Required work:
Restate word for word the run of lines that begins at the one containing "4. Tentukan pic" and ends at the last line of the listing.
Material to process: Begin
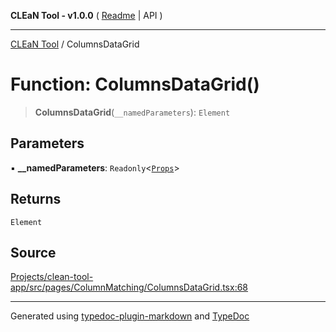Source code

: **CLEaN Tool - v1.0.0** ( [Readme](../README.md) \| API )

***

[CLEaN Tool](../exports.md) / ColumnsDataGrid

# Function: ColumnsDataGrid()

> **ColumnsDataGrid**(`__namedParameters`): `Element`

## Parameters

▪ **\_\_namedParameters**: `Readonly`\<[`Props`](../interfaces/Props.md)\>

## Returns

`Element`

## Source

[Projects/clean-tool-app/src/pages/ColumnMatching/ColumnsDataGrid.tsx:68](https://github.com/yuckyh/clean-tool-app/)

***

Generated using [typedoc-plugin-markdown](https://www.npmjs.com/package/typedoc-plugin-markdown) and [TypeDoc](https://typedoc.org/)
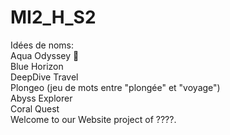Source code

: # MI2_H_S2
Idées de noms:<br>
Aqua Odyssey 🌊<br>
Blue Horizon<br>
DeepDive Travel<br>
Plongeo (jeu de mots entre "plongée" et "voyage")<br>
Abyss Explorer<br>
Coral Quest<br>
Welcome to our Website project of ????. 
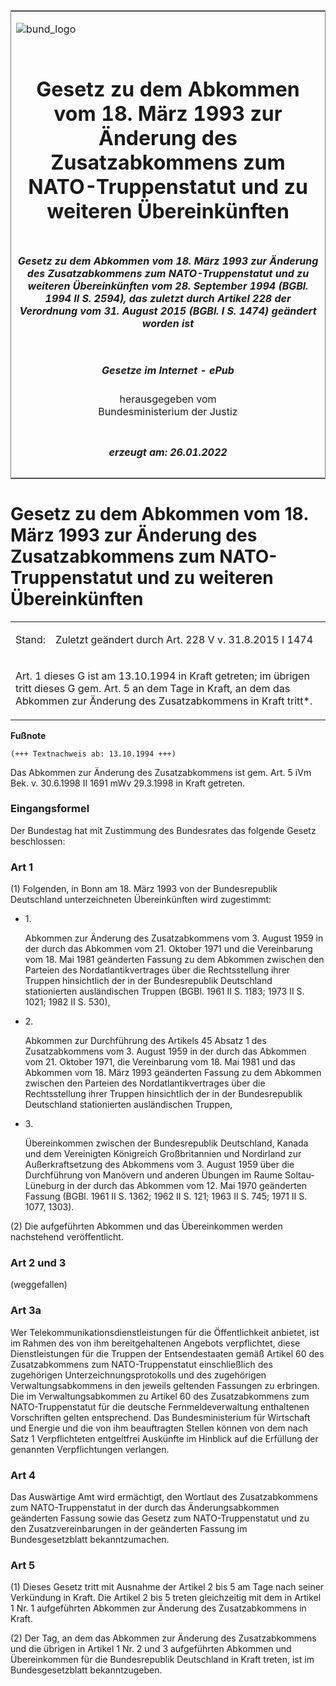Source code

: <span id="DECKBLATT.html"></span>

<table border="0" frame="border" width="100%">

<tr valign="top">

<td align="left">

![bund\_logo](BfJ_2021_Web_de_de.gif)

</td>

<td align="right">

 

</td>

</tr>

<tr align="center" valign="middle">

<td colspan="2">

# Gesetz zu dem Abkommen vom 18. März 1993 zur Änderung des Zusatzabkommens zum NATO-Truppenstatut und zu weiteren Übereinkünften

</td>

</tr>

<tr align="center" valign="middle">

<td colspan="2">

##### Gesetz zu dem Abkommen vom 18. März 1993 zur Änderung des Zusatzabkommens zum NATO-Truppenstatut und zu weiteren Übereinkünften vom 28. September 1994 (BGBl. 1994 II S. 2594), das zuletzt durch Artikel 228 der Verordnung vom 31. August 2015 (BGBl. I S. 1474) geändert worden ist

</td>

</tr>

<tr align="center" valign="middle">

<td colspan="2">

  
  

##### Gesetze im Internet - ePub  
  
herausgegeben vom  
Bundesministerium der Justiz

</td>

</tr>

<tr align="center" valign="bottom">

<td colspan="2">

  
  

##### erzeugt am: 26.01.2022

</td>

</tr>

</table>

<span id="BJNR259420994.html"></span>

# Gesetz zu dem Abkommen vom 18. März 1993 zur Änderung des Zusatzabkommens zum NATO-Truppenstatut und zu weiteren Übereinkünften

<div>

<div class="jnhtml">

<table width="100%">

<colgroup>

<col width="10%">

</col>

<col width="90%">

</col>

</colgroup>

<tr>

<td>

Stand:

</div>

</div>

</td>

<td>

Zuletzt geändert durch Art. 228 V v. 31.8.2015 I 1474

</td>

</tr>

<tr>

<td colspan="2">

Art. 1 dieses G ist am 13.10.1994 in Kraft getreten; im übrigen tritt
dieses G gem. Art. 5 an dem Tage in Kraft, an dem das Abkommen zur
Änderung des Zusatzabkommens in Kraft tritt\*.

</td>

</tr>

</table>

</div>

</div>

<div>

  
**Fußnote**

<div class="jnhtml">

<div>

<div class="jurAbsatz">

  

    (+++ Textnachweis ab: 13.10.1994 +++) 

  
Das Abkommen zur Änderung des Zusatzabkommens ist gem. Art. 5 iVm Bek.
v. 30.6.1998 II 1691 mWv 29.3.1998 in Kraft getreten.

</div>

</div>

</div>

</div>

<span id="BJNR259420994BJNE000100308.html"></span>

### Eingangsformel  

<div>

<div class="jnhtml">

<div>

<div class="jurAbsatz">

Der Bundestag hat mit Zustimmung des Bundesrates das folgende Gesetz
beschlossen:

</div>

</div>

</div>

</div>

<span id="BJNR259420994BJNE000200308.html"></span>

### Art 1  

<div>

<div class="jnhtml">

<div>

<div class="jurAbsatz">

(1) Folgenden, in Bonn am 18. März 1993 von der Bundesrepublik
Deutschland unterzeichneten Übereinkünften wird zugestimmt:

  - 1\.
    
    <div style="">
    
    Abkommen zur Änderung des Zusatzabkommens vom 3. August 1959 in der
    durch das Abkommen vom 21. Oktober 1971 und die Vereinbarung vom 18.
    Mai 1981 geänderten Fassung zu dem Abkommen zwischen den Parteien
    des Nordatlantikvertrages über die Rechtsstellung ihrer Truppen
    hinsichtlich der in der Bundesrepublik Deutschland stationierten
    ausländischen Truppen (BGBl. 1961 II S. 1183; 1973 II S. 1021; 1982
    II S. 530),
    
    </div>

  - 2\.
    
    <div style="">
    
    Abkommen zur Durchführung des Artikels 45 Absatz 1 des
    Zusatzabkommens vom 3. August 1959 in der durch das Abkommen vom 21.
    Oktober 1971, die Vereinbarung vom 18. Mai 1981 und das Abkommen vom
    18. März 1993 geänderten Fassung zu dem Abkommen zwischen den
    Parteien des Nordatlantikvertrages über die Rechtsstellung ihrer
    Truppen hinsichtlich der in der Bundesrepublik Deutschland
    stationierten ausländischen Truppen,
    
    </div>

  - 3\.
    
    <div style="">
    
    Übereinkommen zwischen der Bundesrepublik Deutschland, Kanada und
    dem Vereinigten Königreich Großbritannien und Nordirland zur
    Außerkraftsetzung des Abkommens vom 3. August 1959 über die
    Durchführung von Manövern und anderen Übungen im Raume
    Soltau-Lüneburg in der durch das Abkommen vom 12. Mai 1970
    geänderten Fassung (BGBl. 1961 II S. 1362; 1962 II S. 121; 1963 II
    S. 745; 1971 II S. 1077, 1303).
    
    </div>

</div>

<div class="jurAbsatz">

(2) Die aufgeführten Abkommen und das Übereinkommen werden nachstehend
veröffentlicht.

</div>

</div>

</div>

</div>

<span id="BJNR259420994BJNE000300308.html"></span>

### Art 2 und 3  
(weggefallen)

<span id="BJNR259420994BJNE000604116.html"></span>

### Art 3a  

<div>

<div class="jnhtml">

<div>

<div class="jurAbsatz">

Wer Telekommunikationsdienstleistungen für die Öffentlichkeit anbietet,
ist im Rahmen des von ihm bereitgehaltenen Angebots verpflichtet, diese
Dienstleistungen für die Truppen der Entsendestaaten gemäß Artikel 60
des Zusatzabkommens zum NATO-Truppenstatut einschließlich des
zugehörigen Unterzeichnungsprotokolls und des zugehörigen
Verwaltungsabkommens in den jeweils geltenden Fassungen zu erbringen.
Die im Verwaltungsabkommen zu Artikel 60 des Zusatzabkommens zum
NATO-Truppenstatut für die deutsche Fernmeldeverwaltung enthaltenen
Vorschriften gelten entsprechend. Das Bundesministerium für Wirtschaft
und Energie und die von ihm beauftragten Stellen können von dem nach
Satz 1 Verpflichteten entgeltfrei Auskünfte im Hinblick auf die
Erfüllung der genannten Verpflichtungen verlangen.

</div>

</div>

</div>

</div>

<span id="BJNR259420994BJNE000400308.html"></span>

### Art 4  

<div>

<div class="jnhtml">

<div>

<div class="jurAbsatz">

Das Auswärtige Amt wird ermächtigt, den Wortlaut des Zusatzabkommens zum
NATO-Truppenstatut in der durch das Änderungsabkommen geänderten Fassung
sowie das Gesetz zum NATO-Truppenstatut und zu den Zusatzvereinbarungen
in der geänderten Fassung im Bundesgesetzblatt bekanntzumachen.

</div>

</div>

</div>

</div>

<span id="BJNR259420994BJNE000500308.html"></span>

### Art 5  

<div>

<div class="jnhtml">

<div>

<div class="jurAbsatz">

(1) Dieses Gesetz tritt mit Ausnahme der Artikel 2 bis 5 am Tage nach
seiner Verkündung in Kraft. Die Artikel 2 bis 5 treten gleichzeitig mit
dem in Artikel 1 Nr. 1 aufgeführten Abkommen zur Änderung des
Zusatzabkommens in Kraft.

</div>

<div class="jurAbsatz">

(2) Der Tag, an dem das Abkommen zur Änderung des Zusatzabkommens und
die übrigen in Artikel 1 Nr. 2 und 3 aufgeführten Abkommen und
Übereinkommen für die Bundesrepublik Deutschland in Kraft treten, ist
im Bundesgesetzblatt bekanntzugeben.

</div>

</div>

</div>

</div>
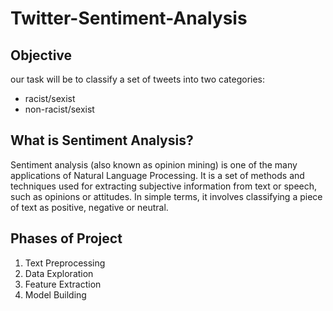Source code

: # Twitter-Sentiment-Analysis
## Objective
our task will be to classify a set of tweets into two categories:
* racist/sexist
* non-racist/sexist

## What is Sentiment Analysis?
Sentiment analysis (also known as opinion mining) is one of the many applications of Natural Language Processing. It is a set of methods and techniques used for extracting subjective information from text or speech, such as opinions or attitudes. In simple terms, it involves classifying a piece of text as positive, negative or neutral.

## Phases of Project
  1. Text Preprocessing
  2. Data Exploration
  3. Feature Extraction
  4. Model Building
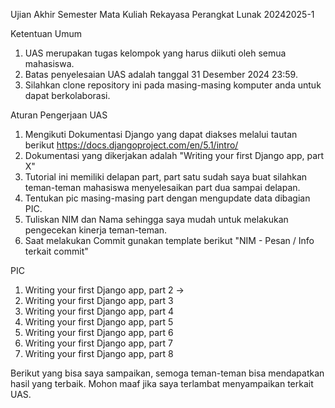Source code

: Ujian Akhir Semester Mata Kuliah Rekayasa Perangkat Lunak 20242025-1

Ketentuan Umum
1. UAS merupakan tugas kelompok yang harus diikuti oleh semua mahasiswa.
2. Batas penyelesaian UAS adalah tanggal 31 Desember 2024 23:59.
3. Silahkan clone repository ini pada masing-masing komputer anda untuk dapat berkolaborasi.

Aturan Pengerjaan UAS
1. Mengikuti Dokumentasi Django yang dapat diakses melalui tautan berikut https://docs.djangoproject.com/en/5.1/intro/
2. Dokumentasi yang dikerjakan adalah "Writing your first Django app, part X"
3. Tutorial ini memiliki delapan part, part satu sudah saya buat silahkan teman-teman mahasiswa menyelesaikan part dua sampai delapan.
4. Tentukan pic masing-masing part dengan mengupdate data dibagian PIC.
5. Tuliskan NIM dan Nama sehingga saya mudah untuk melakukan pengecekan kinerja teman-teman.
6. Saat melakukan Commit gunakan template berikut "NIM - Pesan / Info terkait commit"

PIC
1. Writing your first Django app, part 2 -> 
2. Writing your first Django app, part 3
3. Writing your first Django app, part 4
4. Writing your first Django app, part 5
5. Writing your first Django app, part 6
6. Writing your first Django app, part 7
7. Writing your first Django app, part 8

Berikut yang bisa saya sampaikan, semoga teman-teman bisa mendapatkan hasil yang terbaik. Mohon maaf jika saya terlambat menyampaikan terkait UAS.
Material to process: End
Response area:
4. Tentukan pic masing-masing part dengan mengupdate data dibagian PIC.
5. Tuliskan NIM dan Nama sehingga saya mudah untuk melakukan pengecekan kinerja teman-teman.
6. Saat melakukan Commit gunakan template berikut "NIM - Pesan / Info terkait commit"

PIC
1. Writing your first Django app, part 2 -> 
2. Writing your first Django app, part 3
3. Writing your first Django app, part 4
4. Writing your first Django app, part 5
5. Writing your first Django app, part 6
6. Writing your first Django app, part 7
7. Writing your first Django app, part 8

Berikut yang bisa saya sampaikan, semoga teman-teman bisa mendapatkan hasil yang terbaik. Mohon maaf jika saya terlambat menyampaikan terkait UAS.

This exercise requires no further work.